= Friedrich-August-von-Hayek-Stiftung =

Foundation in Germany

The Friedrich-August-von-Hayek-Stiftung was founded in May 1999 to mark the 100th birthday of Friedrich August von Hayek, winner of the Nobel Memorial Prize in Economic Sciences. The foundation has its seat in Freiburg im Breisgau (South Germany) and is run by Dr. habil Lüder Gerken. Sponsors are Wüstenrot & Württembergische AG. Its aim is, in its own words, to strengthen and promote the basic principles of a liberal economic and social order at both national and international level, as expounded by Friedrich August von Hayek.

== Hayek Prize ==
The Friedrich-August-von-Hayek-Stiftung grants the International Prize and the Journalism Prize every two years.

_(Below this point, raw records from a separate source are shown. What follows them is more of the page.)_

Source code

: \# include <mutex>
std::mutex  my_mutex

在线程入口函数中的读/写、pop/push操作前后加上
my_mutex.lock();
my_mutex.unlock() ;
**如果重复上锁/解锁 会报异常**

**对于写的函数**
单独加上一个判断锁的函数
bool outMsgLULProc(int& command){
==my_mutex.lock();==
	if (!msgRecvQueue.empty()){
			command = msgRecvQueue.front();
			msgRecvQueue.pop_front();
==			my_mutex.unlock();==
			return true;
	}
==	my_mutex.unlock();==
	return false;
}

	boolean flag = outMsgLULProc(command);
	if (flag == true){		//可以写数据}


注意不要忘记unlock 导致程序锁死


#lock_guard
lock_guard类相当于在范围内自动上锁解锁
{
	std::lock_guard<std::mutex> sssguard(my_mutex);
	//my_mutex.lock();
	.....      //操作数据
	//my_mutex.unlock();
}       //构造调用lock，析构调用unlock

These prizes are awarded to personalities who have distinguished themselves through exemplary
and extraordinary achievements in the establishment, development or promotion of a liberal economic and social order in Germany, in Europe, or in other parts of the world.

== Board of trustees ==
Members of the board of trustees are Roman Herzog (since 1999), Leszek Balcerowicz (since 2002), Frederik Bolkestein (since 1999), Ralf Dahrendorf (1999–2009), Alexander Erdland (since 2006), Lüder Gerken (since 1999), Laurence Hayek (1999–2004), Otmar Issing (since 2005), Jürgen Jeske (since 1999) and Hans Tietmeyer (since 1999).